Despite unabated political tension, cultural exchanges between China and Japan have increased in recent months. These ties are expected to help ease diplomatic strain
A 3,000-member Japanese delegation of tourism industry representatives, local officials and lawmakers travelled to seven Chinese cities and provinces from May 20–26, 2015, to both sightsee and promote Japanese tourism. According to statistics from the Japan National Tourism Organisation, Chinese tourists made more visits to Japan during the first four months of 2015 than South Koreans, formerly Japan’s largest source of overseas tourists.
While encouraging international tourism is a direct way to develop China-Japan relations, an indirect element is also in play. Two days after the Japanese delegation returned home, the Japanese animated film Stand by Me Doraemon, a family film featuring a robot cat who has been a popular cartoon character in China for decades, premiered on the Chinese mainland. It has been nearly three years since a Japanese film has played on mainland screens, while 20-30 Western films hit Chinese cinemas every year.
Observers of China-Japan relations are looking beyond the perspective of business interests or cultural ties, and at the strong political context of such exchanges. The Japanese delegation was proposed and led by Toshihiro Nikai, chairman of the General Council of the Liberal Democratic Party (LDP), Japan’s ruling party’s top decision-making body. He delivered a personal letter from Japanese Prime Minister Shinzo Abe to Chinese President Xi Jinping at the May 23 ChinaJapan Friendship Exchange Meeting in Beijing, which also served as a reception held for the delegation. In a speech at the meeting, Xi stressed: “China-Japan friendship is rooted in the two countries’ citizens, and the future of China-Japan relations is held in the hands of the people of these two countries.”

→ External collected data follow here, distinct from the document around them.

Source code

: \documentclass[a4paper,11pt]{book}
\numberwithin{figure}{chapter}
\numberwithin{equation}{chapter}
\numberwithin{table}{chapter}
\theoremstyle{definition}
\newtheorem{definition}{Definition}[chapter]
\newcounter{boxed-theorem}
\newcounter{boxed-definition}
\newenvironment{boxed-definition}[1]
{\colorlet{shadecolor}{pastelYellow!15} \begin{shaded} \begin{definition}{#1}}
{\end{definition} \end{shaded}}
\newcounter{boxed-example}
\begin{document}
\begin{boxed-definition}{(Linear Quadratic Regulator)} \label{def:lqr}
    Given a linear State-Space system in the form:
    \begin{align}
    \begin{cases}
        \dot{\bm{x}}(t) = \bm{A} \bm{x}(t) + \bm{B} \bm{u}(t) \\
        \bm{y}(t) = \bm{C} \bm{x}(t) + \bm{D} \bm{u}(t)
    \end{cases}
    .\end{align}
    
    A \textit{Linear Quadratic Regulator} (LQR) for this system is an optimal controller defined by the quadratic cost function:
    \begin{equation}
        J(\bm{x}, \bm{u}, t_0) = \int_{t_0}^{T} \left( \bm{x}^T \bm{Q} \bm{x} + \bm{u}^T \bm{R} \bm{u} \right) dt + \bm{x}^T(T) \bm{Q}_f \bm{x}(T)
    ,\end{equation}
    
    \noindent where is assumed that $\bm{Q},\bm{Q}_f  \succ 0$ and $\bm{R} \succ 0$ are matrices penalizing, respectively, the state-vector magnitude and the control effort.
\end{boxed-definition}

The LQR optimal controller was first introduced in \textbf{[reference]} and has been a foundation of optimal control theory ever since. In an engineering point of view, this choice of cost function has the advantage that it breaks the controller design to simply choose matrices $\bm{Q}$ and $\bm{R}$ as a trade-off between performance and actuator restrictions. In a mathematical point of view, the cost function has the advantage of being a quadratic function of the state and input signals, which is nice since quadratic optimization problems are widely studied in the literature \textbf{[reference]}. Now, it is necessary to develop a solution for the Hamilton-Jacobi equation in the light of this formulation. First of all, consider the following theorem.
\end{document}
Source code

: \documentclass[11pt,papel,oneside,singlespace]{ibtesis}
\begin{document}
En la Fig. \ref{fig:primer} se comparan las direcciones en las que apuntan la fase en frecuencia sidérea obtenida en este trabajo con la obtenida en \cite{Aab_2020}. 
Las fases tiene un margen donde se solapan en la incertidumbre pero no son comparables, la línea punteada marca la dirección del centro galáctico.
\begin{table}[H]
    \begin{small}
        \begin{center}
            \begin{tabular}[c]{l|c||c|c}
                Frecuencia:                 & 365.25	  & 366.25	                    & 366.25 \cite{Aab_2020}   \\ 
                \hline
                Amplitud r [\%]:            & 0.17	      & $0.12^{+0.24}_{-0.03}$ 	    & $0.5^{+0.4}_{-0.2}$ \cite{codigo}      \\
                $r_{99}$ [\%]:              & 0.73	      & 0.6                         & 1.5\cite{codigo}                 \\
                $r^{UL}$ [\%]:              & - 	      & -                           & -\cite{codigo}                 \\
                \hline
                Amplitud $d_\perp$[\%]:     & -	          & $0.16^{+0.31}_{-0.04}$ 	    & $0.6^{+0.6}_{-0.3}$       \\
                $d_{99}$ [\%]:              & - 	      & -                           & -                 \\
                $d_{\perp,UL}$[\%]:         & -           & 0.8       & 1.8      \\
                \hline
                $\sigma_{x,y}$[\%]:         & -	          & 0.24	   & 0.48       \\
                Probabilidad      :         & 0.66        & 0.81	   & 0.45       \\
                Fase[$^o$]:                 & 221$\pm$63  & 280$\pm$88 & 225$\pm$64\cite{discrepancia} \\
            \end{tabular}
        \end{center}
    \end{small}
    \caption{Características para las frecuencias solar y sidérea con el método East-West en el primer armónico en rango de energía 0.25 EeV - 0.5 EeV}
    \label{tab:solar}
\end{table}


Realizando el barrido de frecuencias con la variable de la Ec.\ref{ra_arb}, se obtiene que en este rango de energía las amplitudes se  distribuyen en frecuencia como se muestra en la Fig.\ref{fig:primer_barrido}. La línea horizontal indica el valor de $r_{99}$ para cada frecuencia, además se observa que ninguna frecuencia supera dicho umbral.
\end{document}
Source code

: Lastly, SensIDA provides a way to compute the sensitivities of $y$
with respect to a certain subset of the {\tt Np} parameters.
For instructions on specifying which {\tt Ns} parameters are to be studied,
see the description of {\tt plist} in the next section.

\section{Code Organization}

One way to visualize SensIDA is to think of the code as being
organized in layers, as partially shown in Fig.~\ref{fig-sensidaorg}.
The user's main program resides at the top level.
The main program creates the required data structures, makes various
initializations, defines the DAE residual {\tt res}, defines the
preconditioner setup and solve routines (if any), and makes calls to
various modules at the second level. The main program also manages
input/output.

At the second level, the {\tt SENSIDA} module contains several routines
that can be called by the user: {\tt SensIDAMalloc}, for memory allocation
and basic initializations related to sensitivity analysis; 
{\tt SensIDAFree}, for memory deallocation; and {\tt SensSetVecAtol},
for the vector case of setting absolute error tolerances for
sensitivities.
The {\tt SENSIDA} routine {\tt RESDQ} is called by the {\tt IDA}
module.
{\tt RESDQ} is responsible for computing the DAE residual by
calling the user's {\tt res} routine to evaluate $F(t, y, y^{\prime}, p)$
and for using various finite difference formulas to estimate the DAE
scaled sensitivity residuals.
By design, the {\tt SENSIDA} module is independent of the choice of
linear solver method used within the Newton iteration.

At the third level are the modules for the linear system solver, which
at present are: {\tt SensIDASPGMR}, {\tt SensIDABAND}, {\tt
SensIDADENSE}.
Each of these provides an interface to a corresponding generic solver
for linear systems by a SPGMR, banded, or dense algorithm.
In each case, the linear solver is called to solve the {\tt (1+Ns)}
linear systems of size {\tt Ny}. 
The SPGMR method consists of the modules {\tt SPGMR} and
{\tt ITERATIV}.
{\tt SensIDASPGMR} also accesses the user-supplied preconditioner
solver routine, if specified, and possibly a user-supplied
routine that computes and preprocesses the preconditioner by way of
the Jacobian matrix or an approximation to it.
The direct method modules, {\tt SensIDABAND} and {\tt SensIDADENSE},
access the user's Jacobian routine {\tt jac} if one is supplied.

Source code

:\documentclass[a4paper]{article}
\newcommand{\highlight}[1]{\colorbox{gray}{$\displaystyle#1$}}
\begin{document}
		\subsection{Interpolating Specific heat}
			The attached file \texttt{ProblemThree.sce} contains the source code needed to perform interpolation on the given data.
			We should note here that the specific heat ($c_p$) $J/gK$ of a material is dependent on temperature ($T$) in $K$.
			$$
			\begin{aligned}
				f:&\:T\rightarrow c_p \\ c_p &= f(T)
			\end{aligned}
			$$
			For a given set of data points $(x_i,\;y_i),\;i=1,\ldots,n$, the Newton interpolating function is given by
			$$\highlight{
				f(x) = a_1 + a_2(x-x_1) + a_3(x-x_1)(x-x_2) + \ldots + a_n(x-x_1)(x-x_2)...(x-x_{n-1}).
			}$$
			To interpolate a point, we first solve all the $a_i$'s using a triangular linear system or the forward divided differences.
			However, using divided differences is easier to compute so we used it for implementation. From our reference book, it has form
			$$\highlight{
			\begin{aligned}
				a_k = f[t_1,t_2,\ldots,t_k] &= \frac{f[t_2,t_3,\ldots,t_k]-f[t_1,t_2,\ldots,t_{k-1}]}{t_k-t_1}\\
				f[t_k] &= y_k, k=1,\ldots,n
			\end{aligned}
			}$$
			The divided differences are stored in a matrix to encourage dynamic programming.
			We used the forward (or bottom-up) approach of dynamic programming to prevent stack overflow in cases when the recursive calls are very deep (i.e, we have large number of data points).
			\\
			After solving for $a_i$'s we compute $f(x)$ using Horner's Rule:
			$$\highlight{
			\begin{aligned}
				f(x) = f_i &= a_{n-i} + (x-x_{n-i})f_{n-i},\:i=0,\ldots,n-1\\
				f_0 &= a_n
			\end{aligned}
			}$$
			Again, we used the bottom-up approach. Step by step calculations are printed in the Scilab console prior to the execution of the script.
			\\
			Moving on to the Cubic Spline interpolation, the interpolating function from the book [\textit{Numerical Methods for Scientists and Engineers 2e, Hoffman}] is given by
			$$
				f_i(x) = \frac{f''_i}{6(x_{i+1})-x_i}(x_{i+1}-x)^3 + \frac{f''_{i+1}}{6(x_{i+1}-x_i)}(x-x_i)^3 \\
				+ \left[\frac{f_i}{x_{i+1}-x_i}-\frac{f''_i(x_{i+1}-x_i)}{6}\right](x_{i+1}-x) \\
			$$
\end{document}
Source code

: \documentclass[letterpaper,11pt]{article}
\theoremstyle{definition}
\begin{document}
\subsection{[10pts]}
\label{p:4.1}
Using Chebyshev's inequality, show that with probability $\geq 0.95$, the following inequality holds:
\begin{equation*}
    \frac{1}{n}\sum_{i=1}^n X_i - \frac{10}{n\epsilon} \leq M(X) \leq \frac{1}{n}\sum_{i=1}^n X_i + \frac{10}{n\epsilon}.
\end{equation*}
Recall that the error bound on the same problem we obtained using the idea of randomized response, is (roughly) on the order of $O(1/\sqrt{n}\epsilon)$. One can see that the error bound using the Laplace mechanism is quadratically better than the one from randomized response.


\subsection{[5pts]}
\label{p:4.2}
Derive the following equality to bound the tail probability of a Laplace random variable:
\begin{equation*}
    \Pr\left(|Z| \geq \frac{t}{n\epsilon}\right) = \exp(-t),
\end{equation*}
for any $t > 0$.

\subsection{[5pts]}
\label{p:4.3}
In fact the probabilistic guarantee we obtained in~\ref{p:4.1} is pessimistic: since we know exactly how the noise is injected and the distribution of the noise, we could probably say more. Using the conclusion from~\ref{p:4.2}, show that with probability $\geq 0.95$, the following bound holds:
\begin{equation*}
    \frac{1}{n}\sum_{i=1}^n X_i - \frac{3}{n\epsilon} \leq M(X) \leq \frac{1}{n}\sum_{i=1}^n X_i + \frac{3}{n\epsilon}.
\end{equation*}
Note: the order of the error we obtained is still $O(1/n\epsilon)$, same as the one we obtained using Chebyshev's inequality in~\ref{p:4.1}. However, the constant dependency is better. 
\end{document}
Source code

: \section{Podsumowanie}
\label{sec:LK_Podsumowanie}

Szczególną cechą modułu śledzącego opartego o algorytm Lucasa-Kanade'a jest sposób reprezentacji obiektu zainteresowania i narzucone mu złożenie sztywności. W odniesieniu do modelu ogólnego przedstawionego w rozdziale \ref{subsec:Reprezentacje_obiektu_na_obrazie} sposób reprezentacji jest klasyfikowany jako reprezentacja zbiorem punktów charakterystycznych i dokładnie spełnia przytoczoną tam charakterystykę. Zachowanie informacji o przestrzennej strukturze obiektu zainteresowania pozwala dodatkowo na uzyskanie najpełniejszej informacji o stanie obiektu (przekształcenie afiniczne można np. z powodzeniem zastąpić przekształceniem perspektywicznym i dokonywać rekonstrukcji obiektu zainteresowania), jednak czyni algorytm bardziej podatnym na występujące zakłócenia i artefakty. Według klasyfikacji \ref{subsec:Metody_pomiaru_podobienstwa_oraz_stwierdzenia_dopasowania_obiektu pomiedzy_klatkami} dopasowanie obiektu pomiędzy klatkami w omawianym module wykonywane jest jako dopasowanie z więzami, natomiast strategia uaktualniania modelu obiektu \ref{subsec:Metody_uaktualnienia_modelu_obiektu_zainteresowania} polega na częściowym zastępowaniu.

Since the two neighbours’ disputes over the Diaoyu islands (known as the Senkaku in Japan) have intensified since late 2010, and Japan’s official historic view of its World War II legacy has begun to shift right, formal bilateral meetings at the top level have occured only briefly on the sidelines of international events such as the G20 or APEC summits. The last bilateral state visit took place seven years ago, in 2008. So far there is no expectation for another. Worse still, Chinese and Japanese media polls have consistently shown that a majority of people from both countries hold unfavourable attitudes toward the other. Increasing nationalism on both sides has been making diplomatic efforts harder. In this context, when both countries’ political leaders are encouraging both business and personal exchanges, analysts can breathe a little easier.
Money Talks
There is big market potential for both sides to tap into the other’s tourism and cultural industries. Annual visits by Chinese tourists to Japan remain fewer than those made by Japanese tourists to China, but that number is rising quickly. According to Japan’s Kyodo News, Japan’s Ministry of Finance recently reported that in 2014, overseas tourists spent more money in Japan than Japanese tourists spent abroad, creating the country’s first tourism trade surplus in 55 years, with partial credit due to an influx of Chinese travellers. The affluent Chinese middle class also favour Japanese brands, ranging from heated toilet seats and electric rice cookers to medicine, paper napkins and even cherry blossoms. Relaxed visa policies and a weaker yen, resulting from Abe’s monetary policy, have also been thought to help boost visitor numbers.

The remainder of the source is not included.